Após vários anos de recessão e crescimento pífio do PIB, o terreno está fértil para a retomada do forte crescimento. E mais. O otimismo na população é geral, desde os assalariados, até os empresários e investidores.

Façamos uma correlação com o mercado internacional.

Após a crise mundial de 2008, as economias dos países desenvolvidos e as bolsas mundiais tiveram uma grande expansão. O Brasil, exceto em 2010, retrocedeu fortemente. Por lá, eles estão num “late cycle” e por aqui mal começamos o nosso ciclo de alta.

Mesmo com a alta expressiva de mais de 100% da bolsa brasileira de janeiro de 2016 para cá, o potencial de crescimento ainda é incalculável. O IBOV cotado em dólares ainda está longe da marca atingida em 2008. E o EWZ idem (ETF BRAZIL negociado nos EUA).

Em geral, os ciclos de alta das bolsas duram em média sete anos. Se caracterizarmos que o início do BULL MARKET tupiniquim começou em janeiro de 2016, ainda temos mais quatro anos de alta pela frente.

Mesmo que a crise externa se aprofunde, isso não atrapalhará nosso crescimento no médio e longo prazo.  Abalos pontuais vão ocorrer. Mas isso faz parte do jogo.

Se a economia brasileira voltar a crescer 3 a 4% ao ano, os lucros das empresas vão disparar.

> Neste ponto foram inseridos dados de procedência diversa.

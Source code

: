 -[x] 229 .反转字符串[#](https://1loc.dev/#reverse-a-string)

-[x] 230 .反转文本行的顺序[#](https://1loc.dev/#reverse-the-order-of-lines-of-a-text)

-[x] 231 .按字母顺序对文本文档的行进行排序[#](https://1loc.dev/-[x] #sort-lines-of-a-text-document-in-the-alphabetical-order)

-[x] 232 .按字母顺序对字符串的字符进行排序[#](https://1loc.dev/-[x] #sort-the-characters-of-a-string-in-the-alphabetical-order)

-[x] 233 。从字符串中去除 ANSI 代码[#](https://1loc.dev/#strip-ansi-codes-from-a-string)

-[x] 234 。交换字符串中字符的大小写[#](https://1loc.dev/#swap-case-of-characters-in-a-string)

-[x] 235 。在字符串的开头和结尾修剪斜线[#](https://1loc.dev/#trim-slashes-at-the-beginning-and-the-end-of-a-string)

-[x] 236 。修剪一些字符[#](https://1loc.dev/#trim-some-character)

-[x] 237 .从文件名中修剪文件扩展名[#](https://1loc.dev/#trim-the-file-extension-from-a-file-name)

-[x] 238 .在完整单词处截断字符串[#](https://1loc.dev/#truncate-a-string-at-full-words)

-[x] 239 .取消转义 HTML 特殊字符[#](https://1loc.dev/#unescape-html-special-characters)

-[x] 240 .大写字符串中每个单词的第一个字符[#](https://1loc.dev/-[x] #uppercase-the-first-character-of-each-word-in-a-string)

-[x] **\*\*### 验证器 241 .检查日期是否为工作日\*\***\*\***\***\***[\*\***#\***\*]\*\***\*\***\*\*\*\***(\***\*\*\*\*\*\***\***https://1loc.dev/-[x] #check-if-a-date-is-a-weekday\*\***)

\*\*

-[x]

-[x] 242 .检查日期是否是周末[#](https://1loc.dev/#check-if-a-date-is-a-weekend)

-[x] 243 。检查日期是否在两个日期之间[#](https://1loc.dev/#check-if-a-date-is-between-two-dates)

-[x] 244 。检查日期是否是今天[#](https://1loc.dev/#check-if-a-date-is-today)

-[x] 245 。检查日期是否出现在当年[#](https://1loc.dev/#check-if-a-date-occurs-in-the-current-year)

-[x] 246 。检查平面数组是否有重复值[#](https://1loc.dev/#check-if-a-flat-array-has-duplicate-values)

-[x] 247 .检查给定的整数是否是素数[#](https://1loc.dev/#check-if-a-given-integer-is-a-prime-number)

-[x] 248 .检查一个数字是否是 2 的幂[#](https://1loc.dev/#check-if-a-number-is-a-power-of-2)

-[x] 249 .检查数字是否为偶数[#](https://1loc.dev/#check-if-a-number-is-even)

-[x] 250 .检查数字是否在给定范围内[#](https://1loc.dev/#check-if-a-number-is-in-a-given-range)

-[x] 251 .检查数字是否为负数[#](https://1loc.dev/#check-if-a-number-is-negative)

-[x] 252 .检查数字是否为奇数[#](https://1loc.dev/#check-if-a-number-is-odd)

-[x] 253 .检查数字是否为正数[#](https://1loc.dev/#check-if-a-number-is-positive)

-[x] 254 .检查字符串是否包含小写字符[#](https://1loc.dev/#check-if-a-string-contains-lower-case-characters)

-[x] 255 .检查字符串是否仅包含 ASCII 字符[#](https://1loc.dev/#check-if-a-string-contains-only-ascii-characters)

Lucros em alta, cotação das ações em alta. Simples assim. Em geral, a bolsa reflete a vitalidade da economia, com apenas uma diferença: o mercado financeiro anda na frente da economia real (pelo menos seis meses à frente).

Mas, e se der errado? Acho improvável, mas tudo é possível. Em minha opinião é hora de aproveitar o momento, sair da zona de conforto e arriscar um pouco mais.

Posto isto, caro Batata (o apelido do Wilson entre os amigos), o Brasil é a bola da vez. E provavelmente os ativos brasileiros continuarão com forte apreciação nos próximos anos. Forte abraço.

That’s all folks!

MJR


* As opiniões postadas no blog são apenas posições do autor sobre o tema, e não constituem em si, recomendações de compra ou venda de ativos.